Objectives Transcatheter closure of ventricular septal defects (VSD) has become a promising treatment alternative to surgery in the past decade. However, excessive risk of post-procedural arrhythmias pose a major challenge for broad utilising of this technology. In order to explore the mechanism associated with post-procedural arrhythmias and decrease the risk, we evaluated the relationship between different waist-length occluders and incidence of post- procedural arrhythmias.
Methods In this retrospective study, 819 VSD patients who had been treated with transcatheter occluders in our centre from December 2001 to December 2010 were evaluated. Patients were treated in two groups, short-waist group and long-waist group, based on different waist-sized occluders used in the transcatheter procedures. Transthoratic echocardiographic (TTE) and left ventricular angiography were performed before and after occluder deployment to confirm no residual shunt and aortic valve regurgitation. All patients were followed up at 1, 3, 6, and 12 months after the procedure and once a year thereafter. Clinical examinations, electrocardiagraphy (ECG), and TTE were conducted during the follow up visits.

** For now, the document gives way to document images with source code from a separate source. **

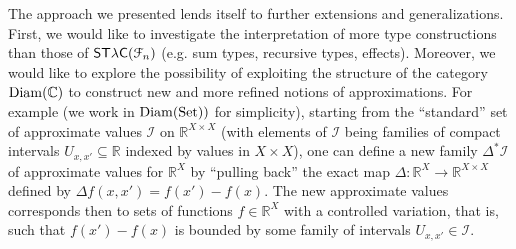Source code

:%
%
%
%
%
%
%
%
%

The approach we presented lends itself to further extensions and generalizations.
First, we would like to investigate the interpretation of more type constructions than those of $\mathsf{ST\lambda C}(\mathcal F_{n})$ (e.g. sum types, recursive types, effects). Moreover, we would like to explore the possibility of exploiting the structure of the category $\operatorname{Diam}(\mathbb C)$ to construct new and more refined notions of approximations.
For example (we work in $\operatorname{Diam}(\operatorname{Set}))$ for simplicity), 
starting from the ``standard'' set of approximate values $\mathcal I$ on $\mathbb{R}^{X\times X}$ (with elements of $\mathcal I$ being  families of compact intervals $U_{x,x'}\subseteq \mathbb R$ indexed by values in $X\times X$), one can define a new family  $\Delta^{*}\mathcal I$  of approximate values for  $\mathbb R^{X}$ by ``pulling back'' the exact map 
$\Delta:
\mathbb R^{X} \to \mathbb R^{X\times X}$ defined by $\Delta f(x,x')=f(x')-f(x)$. 
The new approximate values corresponds then to sets of functions $f\in \mathbb R^{X}$ with a controlled variation, that is, such that $f(x')-f(x)$ is bounded by some family of intervals $U_{x,x'} \in \mathcal I$.





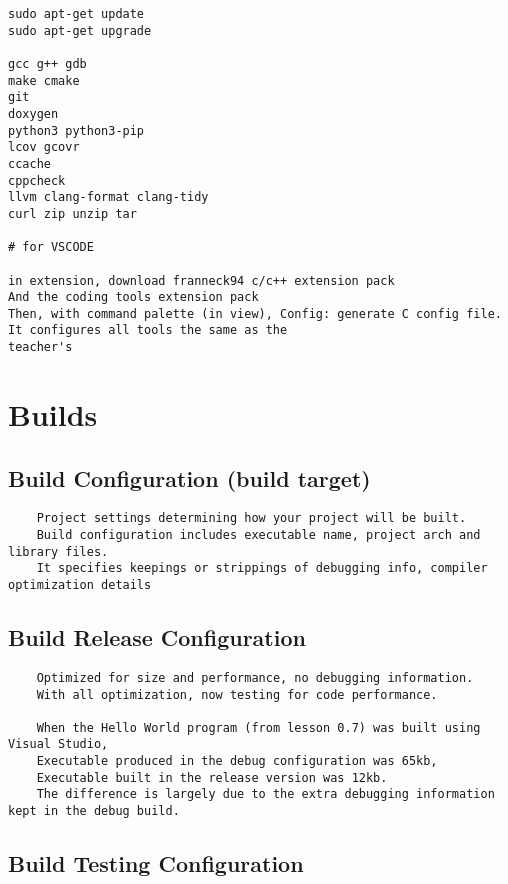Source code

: \documentclass[openany]{report}
\begin{document}
\begin{verbatim}
sudo apt-get update
sudo apt-get upgrade

gcc g++ gdb
make cmake
git
doxygen
python3 python3-pip
lcov gcovr
ccache
cppcheck
llvm clang-format clang-tidy
curl zip unzip tar

# for VSCODE

in extension, download franneck94 c/c++ extension pack
And the coding tools extension pack
Then, with command palette (in view), Config: generate C config file. It configures all tools the same as the
teacher's
\end{verbatim}

\section{Builds}

\subsection{Build Configuration (build target)}

\begin{verbatim}
    Project settings determining how your project will be built. 
    Build configuration includes executable name, project arch and library files. 
    It specifies keepings or strippings of debugging info, compiler optimization details 
\end{verbatim}

\subsection{Build Release Configuration}

\begin{verbatim}
    Optimized for size and performance, no debugging information.
    With all optimization, now testing for code performance.

    When the Hello World program (from lesson 0.7) was built using Visual Studio,
    Executable produced in the debug configuration was 65kb, 
    Executable built in the release version was 12kb. 
    The difference is largely due to the extra debugging information kept in the debug build.
\end{verbatim}


\subsection{Build Testing Configuration}
\end{document}
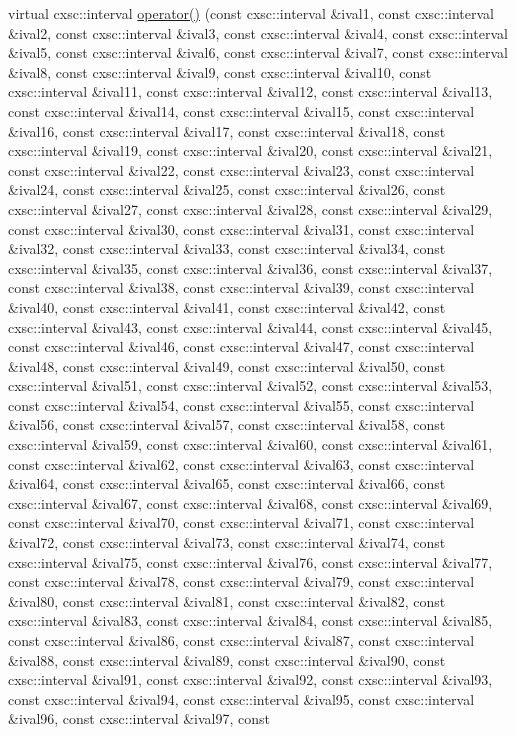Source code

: \begin{DoxyCompactItemize}
virtual cxsc\-::interval \hyperlink{classRosenFobj1000D_a86034752b1c81741fd81edb9a7df3059}{operator()} (const cxsc\-::interval \&ival1, const cxsc\-::interval \&ival2, const cxsc\-::interval \&ival3, const cxsc\-::interval \&ival4, const cxsc\-::interval \&ival5, const cxsc\-::interval \&ival6, const cxsc\-::interval \&ival7, const cxsc\-::interval \&ival8, const cxsc\-::interval \&ival9, const cxsc\-::interval \&ival10, const cxsc\-::interval \&ival11, const cxsc\-::interval \&ival12, const cxsc\-::interval \&ival13, const cxsc\-::interval \&ival14, const cxsc\-::interval \&ival15, const cxsc\-::interval \&ival16, const cxsc\-::interval \&ival17, const cxsc\-::interval \&ival18, const cxsc\-::interval \&ival19, const cxsc\-::interval \&ival20, const cxsc\-::interval \&ival21, const cxsc\-::interval \&ival22, const cxsc\-::interval \&ival23, const cxsc\-::interval \&ival24, const cxsc\-::interval \&ival25, const cxsc\-::interval \&ival26, const cxsc\-::interval \&ival27, const cxsc\-::interval \&ival28, const cxsc\-::interval \&ival29, const cxsc\-::interval \&ival30, const cxsc\-::interval \&ival31, const cxsc\-::interval \&ival32, const cxsc\-::interval \&ival33, const cxsc\-::interval \&ival34, const cxsc\-::interval \&ival35, const cxsc\-::interval \&ival36, const cxsc\-::interval \&ival37, const cxsc\-::interval \&ival38, const cxsc\-::interval \&ival39, const cxsc\-::interval \&ival40, const cxsc\-::interval \&ival41, const cxsc\-::interval \&ival42, const cxsc\-::interval \&ival43, const cxsc\-::interval \&ival44, const cxsc\-::interval \&ival45, const cxsc\-::interval \&ival46, const cxsc\-::interval \&ival47, const cxsc\-::interval \&ival48, const cxsc\-::interval \&ival49, const cxsc\-::interval \&ival50, const cxsc\-::interval \&ival51, const cxsc\-::interval \&ival52, const cxsc\-::interval \&ival53, const cxsc\-::interval \&ival54, const cxsc\-::interval \&ival55, const cxsc\-::interval \&ival56, const cxsc\-::interval \&ival57, const cxsc\-::interval \&ival58, const cxsc\-::interval \&ival59, const cxsc\-::interval \&ival60, const cxsc\-::interval \&ival61, const cxsc\-::interval \&ival62, const cxsc\-::interval \&ival63, const cxsc\-::interval \&ival64, const cxsc\-::interval \&ival65, const cxsc\-::interval \&ival66, const cxsc\-::interval \&ival67, const cxsc\-::interval \&ival68, const cxsc\-::interval \&ival69, const cxsc\-::interval \&ival70, const cxsc\-::interval \&ival71, const cxsc\-::interval \&ival72, const cxsc\-::interval \&ival73, const cxsc\-::interval \&ival74, const cxsc\-::interval \&ival75, const cxsc\-::interval \&ival76, const cxsc\-::interval \&ival77, const cxsc\-::interval \&ival78, const cxsc\-::interval \&ival79, const cxsc\-::interval \&ival80, const cxsc\-::interval \&ival81, const cxsc\-::interval \&ival82, const cxsc\-::interval \&ival83, const cxsc\-::interval \&ival84, const cxsc\-::interval \&ival85, const cxsc\-::interval \&ival86, const cxsc\-::interval \&ival87, const cxsc\-::interval \&ival88, const cxsc\-::interval \&ival89, const cxsc\-::interval \&ival90, const cxsc\-::interval \&ival91, const cxsc\-::interval \&ival92, const cxsc\-::interval \&ival93, const cxsc\-::interval \&ival94, const cxsc\-::interval \&ival95, const cxsc\-::interval \&ival96, const cxsc\-::interval \&ival97, const 
\end{DoxyCompactItemize}
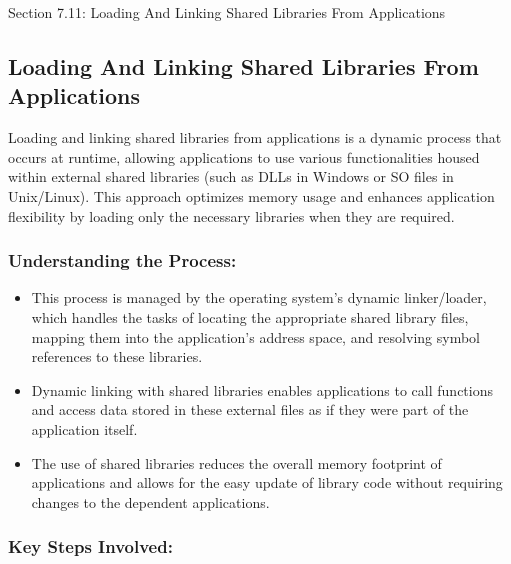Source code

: \begin{notes}{Section 7.11: Loading And Linking Shared Libraries From Applications}
    \subsection*{Loading And Linking Shared Libraries From Applications}

    Loading and linking shared libraries from applications is a dynamic process that occurs at runtime, allowing applications to use various functionalities housed within external shared libraries 
    (such as DLLs in Windows or SO files in Unix/Linux). This approach optimizes memory usage and enhances application flexibility by loading only the necessary libraries when they are required. \vspace*{1em}
    
    \subsubsection*{Understanding the Process:}
    
    \begin{itemize}
        \item This process is managed by the operating system's dynamic linker/loader, which handles the tasks of locating the appropriate shared library files, mapping them into the application's 
        address space, and resolving symbol references to these libraries.
        \item Dynamic linking with shared libraries enables applications to call functions and access data stored in these external files as if they were part of the application itself.
        \item The use of shared libraries reduces the overall memory footprint of applications and allows for the easy update of library code without requiring changes to the dependent applications.
    \end{itemize}
    
    \subsubsection*{Key Steps Involved:}
    

\end{notes}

Results From December 2001 to December 2010, 234 patients had been deployed short-waist occluders (1.8 mm) and 571 had long-waist occluders (3.5 mm). 98.3% (805/819) of the patients, 98.7% in the short-waist group and 97.9% in the long-waist group, had successful closure of VSD during the procedure. Double-disc occluders were used in both treatment groups. No baseline characteristics in two groups, such as age, gender, body weight affect the treatment results. Average follow-up period was 35 months (34.2±21.9). Patients treated with long-waist occluders had significantly less arrhythmias, including complete right bundle branch block (CRBBB), complete left bundle branch block (CLBBB), incomplete right bundle branch block (IRBBB), left anterior bundle branch block (LABBB), junctional tachycardia, or complete atrial ventricular block (cAVB) than that in the short-waist group (p=0.001). Particularly, 7 (3.0%) patients in the short-waist group had cAVB and 3 (1.3%) required permanent pace-maker insertion. In the long-waist group, 4 (0.7%) patients had cAVB and 1 (0.18%) had permanent pace-maker placement. The difference was statistically significant (p=0.017). Other complications in addition to post-operative arrhythmias were also monitored after the procedure. In short-waist group, incidence of other complications, such as haemolysis, groin haematoma, residual shunt and valve regurgitation, was 31.6% (74 patients). In the long-waist group, the incidence was numerically lower. 140 patients (24.5%) had complications mentioned above. The differences between two groups are not statistically significant (p=0.091). After in-hospital medical management, groin haematoma and hemalysis were disappeared in all patients. In 1-year follow all residual shunt were recovered. 21 (9.0%) patients in short-waist group had minor or minimal valve regurgitation, while in long-waist group, 64 (11.2%) patients had such complications. No statistical significant differences were noted between two groups (p=0.379).
Conclusions Waist-length of VSDOs might be related to post-procedural severe AVB in congenital VSD patients underwent transcatheter occlusion.